Could machine politics be the solution to Washington’s dysfunction?

Protesters hold pro-gay-rights flags outside the U.S. Supreme Court in Washington, D.C. (Photo: Olivier Douliery/Getty Images)

WASHINGTON – You would think that in the week that the U.S. Supreme Court heard arguments in a case that could lead to the legalization of gay marriage across the country, Jonathan Rauch would be taking a victory lap of sorts.

Write some editorials. Do an extended “I told you so” jaunt around the cable TV networks. Et cetera.

Rauch, an author and a senior fellow at the Brookings Institution, is a veteran gay-marriage advocate who first wrote a book on the topic in 2005 and has worked as an out gay man in Washington, D.C., conservative circles for more than two decades.

But at a moment when gay rights appear triumphant in American culture, Rauch is turning his attention to a different cause. In an e-book essay out Friday morning, he argues that our politics need to become a little less democratic if our policies are to continue serving us all.

“It is time to acknowledge that … the romanticization of democracy — the unquestioning pursuit of ever more participation — needs re-examining,” Rauch writes.

The problem he is aiming at is a familiar one: government dysfunction. Washington is paralyzed. Thanks to partisanship and gridlock, Congress during the Obama years has been marked by an inability to solve problems: immigration, entitlements, even the annual process of passing a budget and keeping the government open.

Rauch also homes in on the problem of money in politics. Increasingly, Americans are concerned about the power and control the wealthiest individuals have on elections through super PACs.

Both of these problems, Rauch argues, are due — as much as anything — to the accumulation of reforms in politics and government since the Watergate era that have opened up the electoral process to more and more people, along with campaign finance reforms that have sought to take money out of politics.

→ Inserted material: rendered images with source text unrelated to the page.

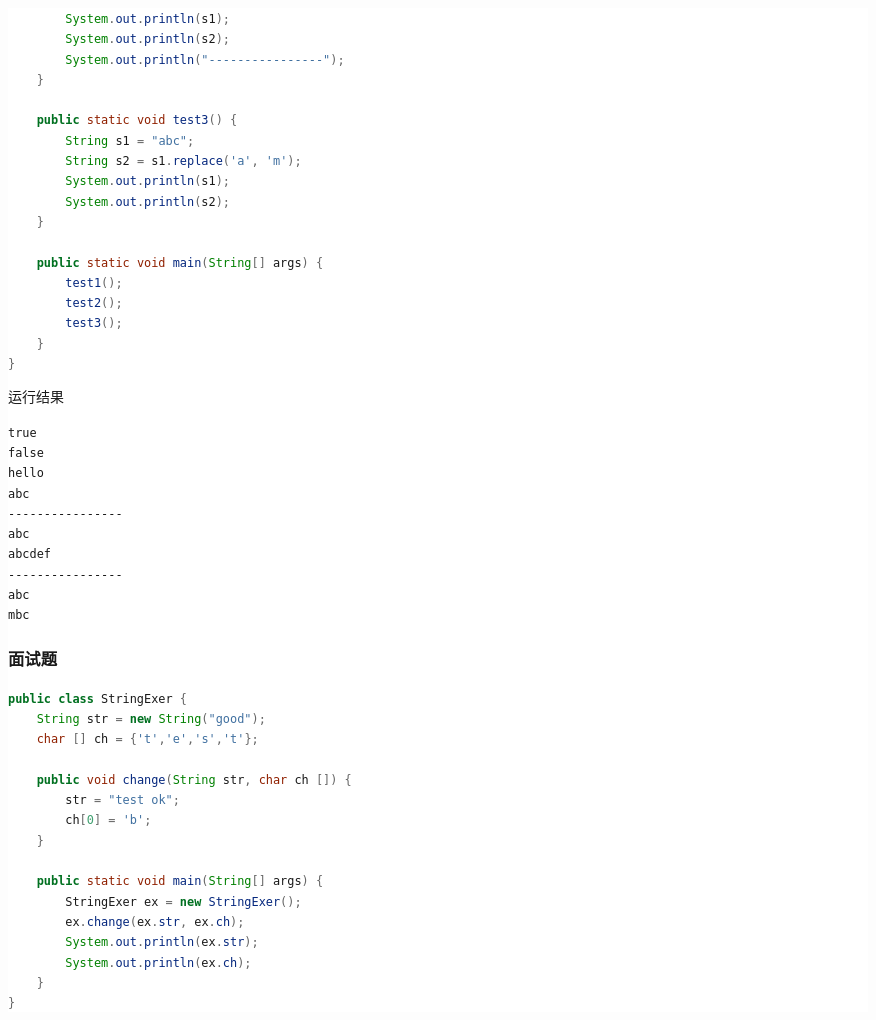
 ```java
        System.out.println(s1);
        System.out.println(s2);
        System.out.println("----------------");
    }

    public static void test3() {
        String s1 = "abc";
        String s2 = s1.replace('a', 'm');
        System.out.println(s1);
        System.out.println(s2);
    }

    public static void main(String[] args) {
        test1();
        test2();
        test3();
    }
}
```

运行结果

```
true
false
hello
abc
----------------
abc
abcdef
----------------
abc
mbc
```

### 面试题

```java
public class StringExer {
    String str = new String("good");
    char [] ch = {'t','e','s','t'};

    public void change(String str, char ch []) {
        str = "test ok";
        ch[0] = 'b';
    }

    public static void main(String[] args) {
        StringExer ex = new StringExer();
        ex.change(ex.str, ex.ch);
        System.out.println(ex.str);
        System.out.println(ex.ch);
    }
}
```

All these reforms have weakened the political parties and inhibited the ability of political professionals to build “machines” that help them reward allies and punish opponents. And without machine politics and strong political parties, American politics has become chaotic and can no longer achieve results, Rauch argues.

“Show me a political system without machine politics, and I’ll show you confusion, fragmentation and a drift toward ungovernable extremism,” Rauch writes. “Modern analysts miss something important when they assume that moderation comes from moderates; often, moderation comes from machines that force politicians toward compromise.”

Rauch says many of the laments about what ails American politics are misdiagnosing the problem.

“It’s often assumed that polarization is today’s foremost problem for governance. Maybe not,” he says. He quotes Richard Pildes, a New York University law professor, who says the bigger problem is “fragmentation.”

Fragmentation is “the external diffusion of political power away from the political parties as a whole and the internal diffusion of power away from the party leadership to individual party members and officeholders,” Pildes wrote in his 2014 paper “Romanticizing Democracy, Political Fragmentation, and the Decline of American Government.”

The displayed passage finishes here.